2.7. JC-1 Assay for Mitochondrial Membrane Potential Analysis
The 30 × 10^3^ cells/well were seeded in an m-slide well with a high glass bottom. After 3 h of NUs treatment, cells were labeled with a JC-1 probe (Thermofisher, Monza, Italy) at 10 μg/mL concentration in a complete medium for 30 min RT protected from light. Then, cells were washed three times with PBS, and cell nuclei were stained with DAPI 1 µg/mL for 20 min RT. Cells were washed twice with PBS; the orange-red fluorescence, referred to as polarized mitochondria, and the green one, referred to as depolarized mitochondria, were detected, respectively, at ~590 and ~525 using the inverted confocal microscope.

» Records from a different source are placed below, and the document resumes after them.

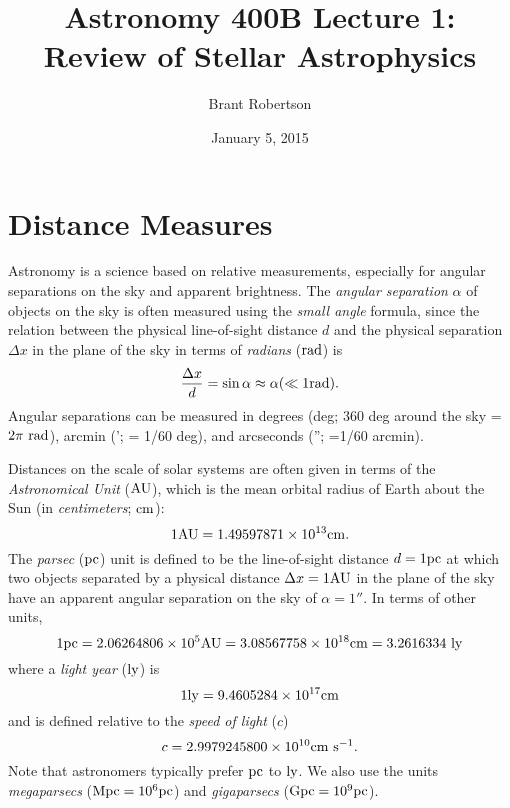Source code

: \documentclass[]{article}
\title{Astronomy 400B Lecture 1: Review of Stellar Astrophysics}
\author{Brant Robertson}
\date{January 5, 2015}
\begin{document}
\maketitle

\section{Distance Measures}

Astronomy is a science based on relative measurements, 
especially for angular separations on the sky and apparent brightness.
The {\it angular separation} $\alpha$ of objects on the sky
is often measured
using the {\it small angle} formula, since the relation between
the physical line-of-sight distance $d$ and the physical separation 
$\Delta x$ in the plane of the sky in terms of {\it radians} ($\mathrm{rad}$) is
\begin{equation}
\label{eqn:small_angle}
\frac{\Delta x}{d} = \sin \alpha \approx \alpha (\ll 1 \mathrm{rad}).
\end{equation}
Angular separations can be measured in degrees (deg; 360 deg around the sky = $2\pi~\mathrm{rad}$), 
arcmin ('; = 1/60 deg),
and arcseconds (''; =1/60 arcmin).

Distances on the scale of solar systems are often given in terms
of the {\it Astronomical Unit} ($\mathrm{AU}$), which is the mean orbital
radius of Earth about the Sun (in {\it centimeters}; $\mathrm{cm}$):
\begin{equation}
\label{eqn:AU}
1 \mathrm{AU} = 1.49597871 \times 10^{13} \mathrm{cm}.
\end{equation}
\noindent
The {\it parsec} ($\mathrm{pc}$) unit is defined to be the line-of-sight distance $d=1 \mathrm{pc}$
at which two objects separated by a physical distance $\Delta x=1\mathrm{AU}$ in the
plane of the sky have an apparent angular separation on the sky of $\alpha=1''$.
In terms of other units,
\begin{equation}
\label{eqn:parsec}
1\mathrm{pc} = 2.06264806 \times 10^{5} \mathrm{AU} = 3.08567758 \times 10^{18} \mathrm{cm} = 3.2616334~\mathrm{ly}
\end{equation}
\noindent
where a {\it light year} ($\mathrm{ly}$) is
\begin{equation}
1\mathrm{ly} = 9.4605284\times10^{17}\mathrm{cm}
\end{equation}
\noindent
and is defined relative to the {\it speed of light} ($c$)
\begin{equation}
\label{eqn:speed_of_light}
c = 2.9979245800\times10^{10} \mathrm{cm}~\mathrm{s}^{-1}.
\end{equation}
\noindent
Note that astronomers typically prefer $\mathrm{pc}$ to $\mathrm{ly}$. We also
use the units {\it megaparsecs} ($\mathrm{Mpc} = 10^6 \mathrm{pc}$) and {\it gigaparsecs}
($\mathrm{Gpc} = 10^9 \mathrm{pc}$).
\end{document}
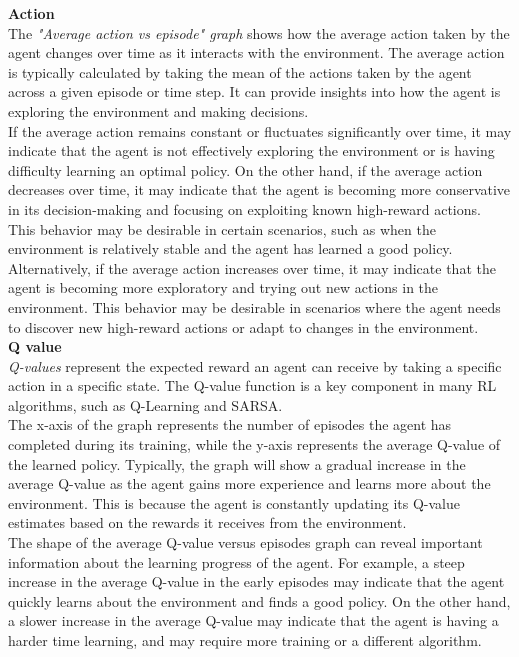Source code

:\documentclass[conference]{IEEEtran}
\begin{document}
\textbf{Action}\\

The \textit{"Average action vs episode" graph} shows how the average action taken by the agent changes over time as it interacts with the environment. The average action is typically calculated by taking the mean of the actions taken by the agent across a given episode or time step. It can provide insights into how the agent is exploring the environment and making decisions.\\

If the average action remains constant or fluctuates significantly over time, it may indicate that the agent is not effectively exploring the environment or is having difficulty learning an optimal policy.
On the other hand, if the average action decreases over time, it may indicate that the agent is becoming more conservative in its decision-making and focusing on exploiting known high-reward actions. This behavior may be desirable in certain scenarios, such as when the environment is relatively stable and the agent has learned a good policy.\\

Alternatively, if the average action increases over time, it may indicate that the agent is becoming more exploratory and trying out new actions in the environment. This behavior may be desirable in scenarios where the agent needs to discover new high-reward actions or adapt to changes in the environment.\\

\textbf{Q value}\\

\textit{Q-values} represent the expected reward an agent can receive by taking a specific action in a specific state. The Q-value function is a key component in many RL algorithms, such as Q-Learning and SARSA.\\

The x-axis of the graph represents the number of episodes the agent has completed during its training, while the y-axis represents the average Q-value of the learned policy. Typically, the graph will show a gradual increase in the average Q-value as the agent gains more experience and learns more about the environment. This is because the agent is constantly updating its Q-value estimates based on the rewards it receives from the environment.\\

The shape of the average Q-value versus episodes graph can reveal important information about the learning progress of the agent. For example, a steep increase in the average Q-value in the early episodes may indicate that the agent quickly learns about the environment and finds a good policy. On the other hand, a slower increase in the average Q-value may indicate that the agent is having a harder time learning, and may require more training or a different algorithm.\\
\end{document}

2.8. Seahorse Metabolic Flux Analyses
Seahorse analysis was performed as previously described in [24] using the Seahorse XF Mito Stress Test Kit (Agilent Technologies, Santa Clara, CA, USA) to assess the reliance of cells on oxidative metabolism. After 72 h of treatment with different doses of NUs, cells were counted, and 30 × 10^3^ cells/well were suspended in XF Assay Medium supplemented with 2 mM glutamine and seeded in XF96 Seahorse^®^ microplates (Seahorse Bioscience, Billerica, MA, USA) precoated with poly-D-lysine (ThermoFisher Scientific, Waltham, MA, USA). The plate was left to equilibrate in a CO_2_-free incubator before being transferred to the Seahorse XF96 analyzer. The pre-hydrated cartridge was filled with the indicated compounds and calibrated for 30 min in the Seahorse Analyzer. All the experiments were performed at 37 °C. Normalization of protein content was performed after each experiment. The Seahorse XF Report Generator automatically calculated the parameters from Wave data that were exported to Excel or GraphPad.
2.9. Western Blotting
Western Blotting was performed as described in [23,25]. The cells were lysed in RIPA lysis buffer (Merck Millipore, Vimodrone, Milan, Italy), and the proteins were separated using electrophoresis; equal amounts of protein in Laemmmli buffer were separated on Bolt^®^ Bis-Tris Plus gels 4–12% precast polyacrylamide gels (Life Technologies, Monza, Italy). Fractionated proteins were transferred from the gel to a PVDF nitrocellulose membrane using the iBlot 2 system (Life Technologies, Monza, Italy). Then, the membrane was probed at 4 °C overnight with primary antibodies diluted in a solution of 1:1 Odyssey blocking buffer/T-PBS buffer. The primary antibodies were rabbit anti-Alix (1:1000, Cell Signaling Technology, distributed by Euroclone, Milan, Italy), rabbit anti p62 (1:1000, Cell Signaling Technology), and rabbit anti-LC3a/b (1:1000, Cell Signaling Technology). After the incubation with the primary antibody, the membrane was washed in a T-PBS buffer and incubated for 1 h at RT with a goat anti-rabbit IgG Alexa Fluor 750 antibody or with a goat anti-mouse IgG Alexa Fluor 680 antibody (Invitrogen, Milan, Italy), and then visualized using an Odyssey Infrared Imaging System (LI-COR^®^ Bioscience, distributed by Carlo Erba, Milan, Italy). The rabbit anti-vinculin (1:1000, Cell Signaling Technology) was used to assess the equal amounts of protein loaded in each lane.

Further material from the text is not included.